July 17th, 2014 Comments off

Dale Zanine-USA TODAY

Levine Toilolo

For five seasons the Atlanta Falcons’ tight end position was one of the league’s best due to the presence of Tony Gonzalez, but now entering 2014 could have possibly morphed into one of the league’s weakest units.

There are unanswered questions heading into training camp at this position, centering mostly on whether Levine Toilolo is ready to take over for Gonzalez.

Toilolo was drafted in the fourth round of last year’s draft and tabbed as the heir apparent to Gonzalez. However, despite the team’s youth movement at most other positions in the second half of 2013, the Falcons never saw fit to really get Toilolo on the field. It raises questions about the level of confidence the team should have in the young tight end.

No one expects Toilolo to come close to filling Gonzalez’s shoes, but that doesn’t mean that expectations are low. Toilolo is currently penciled atop the Falcons depth chart at tight end, and thus should still at least act accordingly.

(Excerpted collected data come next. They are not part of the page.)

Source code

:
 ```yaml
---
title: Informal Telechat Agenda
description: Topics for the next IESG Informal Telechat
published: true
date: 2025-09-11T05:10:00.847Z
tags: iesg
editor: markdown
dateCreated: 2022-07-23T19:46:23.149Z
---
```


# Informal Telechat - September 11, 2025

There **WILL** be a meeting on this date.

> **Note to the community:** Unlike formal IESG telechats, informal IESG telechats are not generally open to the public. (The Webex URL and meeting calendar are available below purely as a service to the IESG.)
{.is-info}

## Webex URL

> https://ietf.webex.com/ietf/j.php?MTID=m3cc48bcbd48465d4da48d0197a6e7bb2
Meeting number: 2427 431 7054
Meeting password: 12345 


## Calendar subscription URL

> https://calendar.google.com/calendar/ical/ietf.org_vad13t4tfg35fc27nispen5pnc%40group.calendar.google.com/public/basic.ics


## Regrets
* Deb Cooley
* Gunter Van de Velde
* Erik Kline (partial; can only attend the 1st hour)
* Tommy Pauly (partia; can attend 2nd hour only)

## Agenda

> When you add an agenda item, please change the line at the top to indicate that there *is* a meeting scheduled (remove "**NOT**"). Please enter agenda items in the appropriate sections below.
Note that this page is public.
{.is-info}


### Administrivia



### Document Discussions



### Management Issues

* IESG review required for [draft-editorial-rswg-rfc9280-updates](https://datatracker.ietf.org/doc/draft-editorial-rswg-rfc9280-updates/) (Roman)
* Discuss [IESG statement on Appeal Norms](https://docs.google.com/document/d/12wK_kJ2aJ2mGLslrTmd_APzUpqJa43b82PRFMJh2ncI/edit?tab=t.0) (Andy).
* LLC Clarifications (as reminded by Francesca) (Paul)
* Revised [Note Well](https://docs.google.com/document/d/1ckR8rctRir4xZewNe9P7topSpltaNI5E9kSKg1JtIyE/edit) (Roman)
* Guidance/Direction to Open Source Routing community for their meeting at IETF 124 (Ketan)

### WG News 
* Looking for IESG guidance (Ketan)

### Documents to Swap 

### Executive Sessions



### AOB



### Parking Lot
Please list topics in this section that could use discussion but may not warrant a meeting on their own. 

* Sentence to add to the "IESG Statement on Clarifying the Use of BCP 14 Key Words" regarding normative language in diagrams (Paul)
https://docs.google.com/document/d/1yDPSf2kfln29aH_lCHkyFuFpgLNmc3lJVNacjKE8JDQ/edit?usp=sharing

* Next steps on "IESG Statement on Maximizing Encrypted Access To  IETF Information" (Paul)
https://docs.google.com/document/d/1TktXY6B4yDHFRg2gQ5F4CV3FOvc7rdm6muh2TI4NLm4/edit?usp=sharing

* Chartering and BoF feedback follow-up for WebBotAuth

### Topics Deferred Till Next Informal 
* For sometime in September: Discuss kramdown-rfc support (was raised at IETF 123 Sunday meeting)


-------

Toilolo won’t be one of the top starting tight ends in the league in 2014, but should at least look competent. And whether he can achieve that remains to be seen. The hope is that Toilolo eventually develops into a player similar to Marcedes Lewis, who Falcons offensive coordinator Dirk Koetter had in Jacksonville. Lewis has good size and is known mainly as one of the top blocking tight ends in the league, but is also an occasional playmaker and red-zone threat.

Toilolo has the tools to be that sort of player, but it might take some time before that sort of ability comes forth. It should be noted that Lewis got off to a slow start in his pro career. Toilolo will need a very strong preseason, something he lacked last summer, to allay any concerns about his immediate starting potential.